TASK BRIEF - Below are the records. Gather each line that holds "aussielunix".

INPUT DATA -
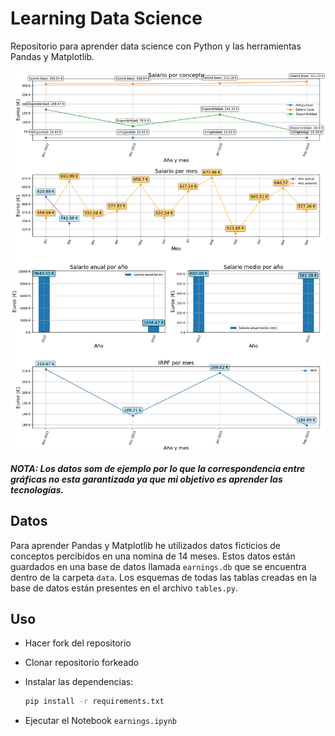 # Learning Data Science

Repositorio para aprender data science con Python y las herramientas Pandas y Matplotlib.

![alt text](examples/output.png)

***NOTA: Los datos som de ejemplo por lo que la correspondencia entre gráficas no esta garantizada ya que mi objetivo es aprender las tecnologías.***

## Datos

Para aprender Pandas y Matplotlib he utilizados datos ficticios de conceptos percibidos en una nomina de 14 meses. Estos datos están guardados en una base de datos llamada `earnings.db` que se encuentra dentro de la carpeta `data`. Los esquemas de todas las tablas creadas en la base de datos están presentes en el archivo `tables.py`.

## Uso

- Hacer fork del repositorio
- Clonar repositorio forkeado
- Instalar las dependencias:

  ```bash
  pip install -r requirements.txt
  ```

- Ejecutar el Notebook `earnings.ipynb`
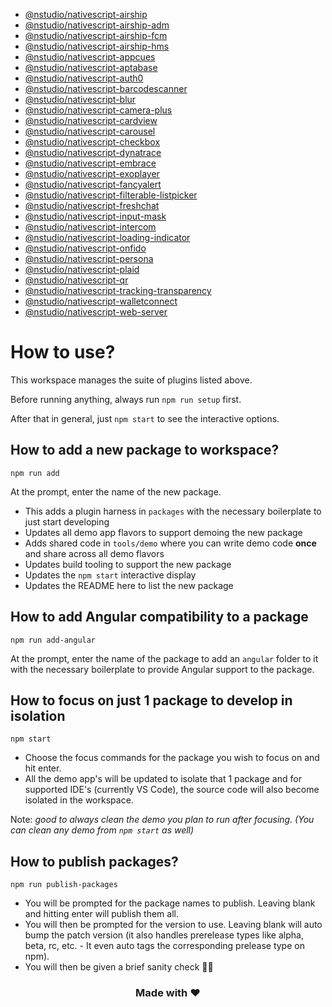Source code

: - [@nstudio/nativescript-airship](packages/nativescript-airship/README.md)
- [@nstudio/nativescript-airship-adm](packages/nativescript-airship-adm/README.md)
- [@nstudio/nativescript-airship-fcm](packages/nativescript-airship-fcm/README.md)
- [@nstudio/nativescript-airship-hms](packages/nativescript-airship-hms/README.md)
- [@nstudio/nativescript-appcues](packages/nativescript-appcues/README.md)
- [@nstudio/nativescript-aptabase](packages/nativescript-aptabase/README.md)
- [@nstudio/nativescript-auth0](packages/nativescript-auth0/README.md)
- [@nstudio/nativescript-barcodescanner](packages/nativescript-barcodescanner/README.md)
- [@nstudio/nativescript-blur](packages/nativescript-blur/README.md)
- [@nstudio/nativescript-camera-plus](packages/nativescript-camera-plus/README.md)
- [@nstudio/nativescript-cardview](packages/nativescript-cardview/README.md)
- [@nstudio/nativescript-carousel](packages/nativescript-carousel/README.md)
- [@nstudio/nativescript-checkbox](packages/nativescript-checkbox/README.md)
- [@nstudio/nativescript-dynatrace](packages/nativescript-dynatrace/README.md)
- [@nstudio/nativescript-embrace](packages/nativescript-embrace/README.md)
- [@nstudio/nativescript-exoplayer](packages/nativescript-exoplayer/README.md)
- [@nstudio/nativescript-fancyalert](packages/nativescript-fancyalert/README.md)
- [@nstudio/nativescript-filterable-listpicker](packages/nativescript-filterable-listpicker/README.md)
- [@nstudio/nativescript-freshchat](packages/nativescript-freshchat/README.md)
- [@nstudio/nativescript-input-mask](packages/nativescript-input-mask/README.md)
- [@nstudio/nativescript-intercom](packages/nativescript-intercom/README.md)
- [@nstudio/nativescript-loading-indicator](packages/nativescript-loading-indicator/README.md)
- [@nstudio/nativescript-onfido](packages/nativescript-onfido/README.md)
- [@nstudio/nativescript-persona](packages/nativescript-persona/README.md)
- [@nstudio/nativescript-plaid](packages/nativescript-plaid/README.md)
- [@nstudio/nativescript-qr](packages/nativescript-qr/README.md)
- [@nstudio/nativescript-tracking-transparency](packages/nativescript-tracking-transparency/README.md)
- [@nstudio/nativescript-walletconnect](packages/nativescript-walletconnect/README.md)
- [@nstudio/nativescript-web-server](packages/nativescript-web-server/README.md)

# How to use?

This workspace manages the suite of plugins listed above.

Before running anything, always run `npm run setup` first.

After that in general, just `npm start` to see the interactive options.

## How to add a new package to workspace?

```
npm run add
```

At the prompt, enter the name of the new package.

- This adds a plugin harness in `packages` with the necessary boilerplate to just start developing
- Updates all demo app flavors to support demoing the new package
- Adds shared code in `tools/demo` where you can write demo code **once** and share across all demo flavors
- Updates build tooling to support the new package
- Updates the `npm start` interactive display
- Updates the README here to list the new package

## How to add Angular compatibility to a package

```
npm run add-angular
```

At the prompt, enter the name of the package to add an `angular` folder to it with the necessary boilerplate to provide Angular support to the package.

## How to focus on just 1 package to develop in isolation

```
npm start
```

- Choose the focus commands for the package you wish to focus on and hit enter.
- All the demo app's will be updated to isolate that 1 package and for supported IDE's (currently VS Code), the source code will also become isolated in the workspace.

Note: _good to always clean the demo you plan to run after focusing. (You can clean any demo from `npm start` as well)_

## How to publish packages?

```
npm run publish-packages
```

- You will be prompted for the package names to publish. Leaving blank and hitting enter will publish them all.
- You will then be prompted for the version to use. Leaving blank will auto bump the patch version (it also handles prerelease types like alpha, beta, rc, etc. - It even auto tags the corresponding prelease type on npm).
- You will then be given a brief sanity check 🧠😊

<h3 align="center">Made with ❤️</h3>
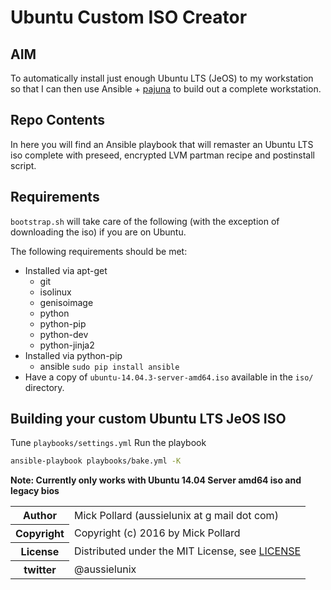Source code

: # Ubuntu Custom ISO Creator

## AIM

To automatically install just enough Ubuntu LTS (JeOS) to my workstation so that I can then use Ansible + [pajuna](https://github.com/pajuna/Ubuntu-LTS) to build out a complete workstation.

## Repo Contents

In here you will find an Ansible playbook that will remaster an Ubuntu LTS iso complete with preseed, encrypted LVM partman recipe and postinstall script.

## Requirements

`bootstrap.sh` will take care of the following (with the exception of downloading the iso) if you are on Ubuntu.  

The following requirements should be met:

* Installed via apt-get
  * git
  * isolinux
  * genisoimage
  * python
  * python-pip
  * python-dev
  * python-jinja2
* Installed via python-pip
  * ansible `sudo pip install ansible`
* Have a copy of `ubuntu-14.04.3-server-amd64.iso` available in the `iso/` directory.

## Building your custom Ubuntu LTS JeOS ISO

Tune `playbooks/settings.yml`
Run the playbook

``` bash
ansible-playbook playbooks/bake.yml -K
```

**Note: Currently only works with Ubuntu 14.04 Server amd64 iso and legacy bios**

<table>
  <tr>
    <th>Author</th><td>Mick Pollard (aussielunix at g mail dot com)</td>
  </tr>
  <tr>
    <th>Copyright</th><td>Copyright (c) 2016 by Mick Pollard</td>
  </tr>
  <tr>
    <th>License</th><td>Distributed under the MIT License, see <a href="https://github.com/pajuna/ubuntu-custom-iso/blob/master/LICENSE">LICENSE</a></td>
  </tr>
  <tr>
    <th>twitter </th><td>@aussielunix</td>
  </tr>
</table>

ANSWER SECTION -
    <th>Author</th><td>Mick Pollard (aussielunix at g mail dot com)</td>
    <th>twitter </th><td>@aussielunix</td>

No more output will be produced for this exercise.